Why the RKO System Works
The RKO runs patented filtration screens that catch what standard equipment misses. We're moving 5,250 pounds of sand per second through these units without choking flow or creating backpressure that screws with blender performance. The key is placement: we filter after the blender, right before the sand hits the pumps. Final checkpoint. If contamination made it through everything else in the supply chain, it stops here.
Wet sand, dry sand — it doesn't matter. The system handles both. On dry jobs, we're catching everything that got introduced during transport, transload, pneumatic trailer loading, sand box transfers, silo discharge, and blending. On wet jobs, we're pulling out rocks and debris that made it through slurry lines, belly dump trailers, sand boxes, and the unloading process. Either way, clean sand goes to the pumps. That's the only thing that matters.
What It Actually Saves
The results speak for themselves. Fleets that have deployed RKO units have documented meaningful extensions in both valve and seat life and fluid end service intervals. The savings show up in parts spend, in fewer unplanned changeouts, and in reduced labor time for mid-job maintenance — and they compound across every crew running the system.
The savings across a fleet are substantial — and they scale with size. More crews running RKO means more protected equipment, longer intervals between changeouts, and a lower overall consumable spend. Reach out to Rowan Energy directly for data specific to your operation and spread configuration.
The hard parts costs are only part of the story. The labor cost of swapping components mid-job, the downtime while pumps are offline, and the schedule delays when a zipper operation loses sync — those don't show up on a parts invoice, but they show up on the bottom line. Contact us to discuss what the numbers look like for your specific fleet.
NPT Costs More Than Parts
Rock shots don't just break equipment. They stop revenue. A pressure pumping company billing $6,000 to $9,000 per hour doesn't get paid when the spread is down. The crew is still on the clock. Fuel is still burning. Equipment is still depreciating. But the invoice stops.
I've seen single events burn two hours while crews depressured, swapped ends, and brought everything back online. In a zipper frac, that delay hits both wellbores. The offsetting well either waits — losing efficiency — or runs out of sequence, losing the zipper benefit. When you factor in billing rates and the frequency of events on an unprotected spread, the monthly revenue impact adds up fast. For the operator, it's nonproductive day rate charges and schedule slip that pushes first production further out.
Preventing those events isn't a nice-to-have. It's table stakes if you want the next contract.
Basin-Specific Deployment
Contamination profiles vary by basin. Permian crews running in-basin sand deal with different issues than Marcellus operations hauling Northern White from the Midwest. The RKO adapts. Modular design lets us deploy in wet or dry configurations, and the flow capacity scales to match spread size without creating bottlenecks.

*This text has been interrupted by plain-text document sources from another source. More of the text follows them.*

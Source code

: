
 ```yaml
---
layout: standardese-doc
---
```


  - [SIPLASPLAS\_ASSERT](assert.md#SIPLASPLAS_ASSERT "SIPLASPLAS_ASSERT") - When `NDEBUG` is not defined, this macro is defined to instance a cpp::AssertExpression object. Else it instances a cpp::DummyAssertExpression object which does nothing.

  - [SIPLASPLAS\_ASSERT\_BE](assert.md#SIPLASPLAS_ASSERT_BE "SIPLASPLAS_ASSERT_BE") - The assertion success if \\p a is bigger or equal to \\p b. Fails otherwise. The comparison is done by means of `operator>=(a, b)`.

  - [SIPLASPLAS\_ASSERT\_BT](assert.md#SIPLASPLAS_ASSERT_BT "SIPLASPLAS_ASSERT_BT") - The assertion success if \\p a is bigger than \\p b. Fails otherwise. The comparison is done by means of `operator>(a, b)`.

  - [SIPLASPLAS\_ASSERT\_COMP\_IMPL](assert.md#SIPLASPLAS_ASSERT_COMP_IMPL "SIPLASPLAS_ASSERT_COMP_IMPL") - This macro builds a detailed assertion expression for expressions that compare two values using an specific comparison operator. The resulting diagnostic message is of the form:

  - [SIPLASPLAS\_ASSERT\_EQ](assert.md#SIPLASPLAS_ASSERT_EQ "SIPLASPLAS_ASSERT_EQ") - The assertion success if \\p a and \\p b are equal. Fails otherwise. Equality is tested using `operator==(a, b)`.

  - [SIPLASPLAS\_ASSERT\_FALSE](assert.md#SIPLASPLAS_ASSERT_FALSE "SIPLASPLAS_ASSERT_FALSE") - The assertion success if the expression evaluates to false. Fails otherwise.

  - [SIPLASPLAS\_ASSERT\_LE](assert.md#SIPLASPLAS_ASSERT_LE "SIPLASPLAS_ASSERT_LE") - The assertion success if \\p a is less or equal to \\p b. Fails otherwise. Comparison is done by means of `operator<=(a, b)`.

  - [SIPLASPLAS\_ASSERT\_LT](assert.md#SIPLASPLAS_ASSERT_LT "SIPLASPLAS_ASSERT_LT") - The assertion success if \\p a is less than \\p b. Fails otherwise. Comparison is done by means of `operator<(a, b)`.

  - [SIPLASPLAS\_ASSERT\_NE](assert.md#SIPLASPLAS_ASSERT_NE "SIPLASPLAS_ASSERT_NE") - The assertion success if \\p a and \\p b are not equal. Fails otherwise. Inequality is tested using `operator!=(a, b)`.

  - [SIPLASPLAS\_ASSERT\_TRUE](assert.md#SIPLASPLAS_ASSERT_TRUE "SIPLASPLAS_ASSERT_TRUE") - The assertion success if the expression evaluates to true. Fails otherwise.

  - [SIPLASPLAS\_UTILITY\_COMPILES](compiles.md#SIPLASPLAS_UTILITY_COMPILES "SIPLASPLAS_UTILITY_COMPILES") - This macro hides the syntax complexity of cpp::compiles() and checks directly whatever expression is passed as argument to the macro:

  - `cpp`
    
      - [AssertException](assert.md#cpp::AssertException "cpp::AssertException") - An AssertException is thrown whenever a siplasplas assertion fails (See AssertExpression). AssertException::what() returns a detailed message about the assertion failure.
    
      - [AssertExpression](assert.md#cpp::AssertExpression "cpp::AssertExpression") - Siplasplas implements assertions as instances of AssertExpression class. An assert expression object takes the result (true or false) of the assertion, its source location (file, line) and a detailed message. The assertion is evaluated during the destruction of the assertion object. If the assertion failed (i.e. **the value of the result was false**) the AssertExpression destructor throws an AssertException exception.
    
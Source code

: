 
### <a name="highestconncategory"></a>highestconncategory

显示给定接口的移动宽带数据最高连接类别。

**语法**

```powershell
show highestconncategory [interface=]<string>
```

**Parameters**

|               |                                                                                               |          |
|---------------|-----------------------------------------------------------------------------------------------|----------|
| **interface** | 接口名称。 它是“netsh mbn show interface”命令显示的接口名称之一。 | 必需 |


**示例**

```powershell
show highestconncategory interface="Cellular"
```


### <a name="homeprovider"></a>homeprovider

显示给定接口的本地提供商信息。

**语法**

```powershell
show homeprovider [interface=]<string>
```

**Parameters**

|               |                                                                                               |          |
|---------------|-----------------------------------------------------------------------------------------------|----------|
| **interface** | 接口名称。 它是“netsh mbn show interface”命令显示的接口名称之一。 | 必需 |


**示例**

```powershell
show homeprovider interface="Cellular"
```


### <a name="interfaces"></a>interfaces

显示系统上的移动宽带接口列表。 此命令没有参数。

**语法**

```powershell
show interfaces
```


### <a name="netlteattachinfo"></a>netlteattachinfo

Integration is straightforward. The units drop into existing pad layouts without requiring blender reengineering or sand handling infrastructure changes. Crews get them online in under an hour. We've done it in the Permian, Marcellus, Eagle Ford, Haynesville, and Rockies. Same system, different conditions, consistent results.
Final Take
Fluid end failures happen because contamination reaches the pumps. Standard 1/4-inch screens aren't fine enough to stop it. Rowan Energy's RKO system is. The difference between adequate filtration and proper filtration is the difference between planned maintenance and emergency shutdowns. If uptime and equipment longevity matter to your operation, this isn't optional equipment. It's baseline protection.